§ BRIEF: For the entries below, report the number of lines containing "rescate", without any other content.

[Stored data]
··········

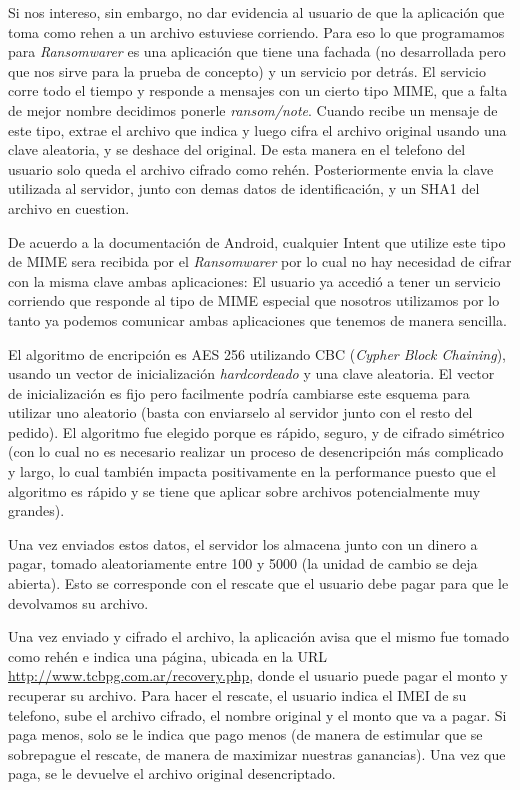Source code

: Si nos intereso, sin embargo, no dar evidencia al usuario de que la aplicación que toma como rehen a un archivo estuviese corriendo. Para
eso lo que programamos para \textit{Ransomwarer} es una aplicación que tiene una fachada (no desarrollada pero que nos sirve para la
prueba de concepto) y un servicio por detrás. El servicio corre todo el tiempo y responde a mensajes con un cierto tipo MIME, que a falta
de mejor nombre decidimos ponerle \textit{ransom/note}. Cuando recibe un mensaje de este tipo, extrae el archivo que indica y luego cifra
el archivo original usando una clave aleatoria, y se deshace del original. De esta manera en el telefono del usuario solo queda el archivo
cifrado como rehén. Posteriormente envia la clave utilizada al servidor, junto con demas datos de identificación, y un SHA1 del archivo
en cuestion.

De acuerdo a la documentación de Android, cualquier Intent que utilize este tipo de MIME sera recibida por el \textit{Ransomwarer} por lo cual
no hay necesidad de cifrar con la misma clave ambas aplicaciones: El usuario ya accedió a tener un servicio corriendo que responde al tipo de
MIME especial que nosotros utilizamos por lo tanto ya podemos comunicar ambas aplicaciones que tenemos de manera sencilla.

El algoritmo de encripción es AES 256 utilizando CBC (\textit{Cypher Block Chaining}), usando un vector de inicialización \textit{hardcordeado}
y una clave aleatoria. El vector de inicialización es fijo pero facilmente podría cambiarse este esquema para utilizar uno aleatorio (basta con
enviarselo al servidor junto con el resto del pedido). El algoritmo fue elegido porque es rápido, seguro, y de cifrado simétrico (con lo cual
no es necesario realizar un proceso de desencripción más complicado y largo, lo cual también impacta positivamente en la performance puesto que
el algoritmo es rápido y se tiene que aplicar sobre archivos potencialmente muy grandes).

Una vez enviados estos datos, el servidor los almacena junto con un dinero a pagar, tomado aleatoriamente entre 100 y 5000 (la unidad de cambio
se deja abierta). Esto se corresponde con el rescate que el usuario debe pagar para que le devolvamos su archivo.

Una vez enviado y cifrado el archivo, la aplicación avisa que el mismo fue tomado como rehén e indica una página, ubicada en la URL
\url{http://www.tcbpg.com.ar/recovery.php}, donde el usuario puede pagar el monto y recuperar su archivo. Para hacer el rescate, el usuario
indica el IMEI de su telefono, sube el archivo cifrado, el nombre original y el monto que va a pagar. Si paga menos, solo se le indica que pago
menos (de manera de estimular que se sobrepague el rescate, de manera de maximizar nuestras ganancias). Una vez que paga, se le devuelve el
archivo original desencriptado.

··········

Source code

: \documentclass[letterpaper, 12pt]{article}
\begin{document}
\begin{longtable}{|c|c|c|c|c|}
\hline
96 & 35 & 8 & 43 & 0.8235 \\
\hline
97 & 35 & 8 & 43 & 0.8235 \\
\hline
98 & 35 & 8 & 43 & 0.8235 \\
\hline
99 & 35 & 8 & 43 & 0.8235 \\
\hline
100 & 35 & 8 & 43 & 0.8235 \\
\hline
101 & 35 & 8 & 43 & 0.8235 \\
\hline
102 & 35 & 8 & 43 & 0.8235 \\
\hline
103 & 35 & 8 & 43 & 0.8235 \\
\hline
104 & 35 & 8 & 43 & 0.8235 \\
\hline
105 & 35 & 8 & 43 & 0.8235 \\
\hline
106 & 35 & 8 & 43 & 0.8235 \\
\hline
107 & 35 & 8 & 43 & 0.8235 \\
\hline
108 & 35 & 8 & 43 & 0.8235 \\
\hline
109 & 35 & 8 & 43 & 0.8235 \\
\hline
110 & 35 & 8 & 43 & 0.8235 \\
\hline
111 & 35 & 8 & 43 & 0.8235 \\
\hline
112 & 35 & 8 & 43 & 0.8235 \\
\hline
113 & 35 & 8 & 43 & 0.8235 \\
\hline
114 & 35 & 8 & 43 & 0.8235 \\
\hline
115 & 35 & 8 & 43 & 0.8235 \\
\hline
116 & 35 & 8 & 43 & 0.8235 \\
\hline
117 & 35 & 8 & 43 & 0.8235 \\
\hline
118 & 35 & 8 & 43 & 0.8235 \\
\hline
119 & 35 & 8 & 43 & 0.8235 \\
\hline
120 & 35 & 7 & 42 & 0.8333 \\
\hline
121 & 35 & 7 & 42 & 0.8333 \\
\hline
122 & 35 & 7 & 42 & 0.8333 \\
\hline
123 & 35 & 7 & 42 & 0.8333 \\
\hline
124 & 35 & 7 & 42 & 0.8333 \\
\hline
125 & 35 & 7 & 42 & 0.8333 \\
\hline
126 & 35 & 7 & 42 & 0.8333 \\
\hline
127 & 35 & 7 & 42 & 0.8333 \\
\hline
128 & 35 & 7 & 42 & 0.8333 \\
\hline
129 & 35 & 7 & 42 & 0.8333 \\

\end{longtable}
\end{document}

··········

§ TASK RESULT: 3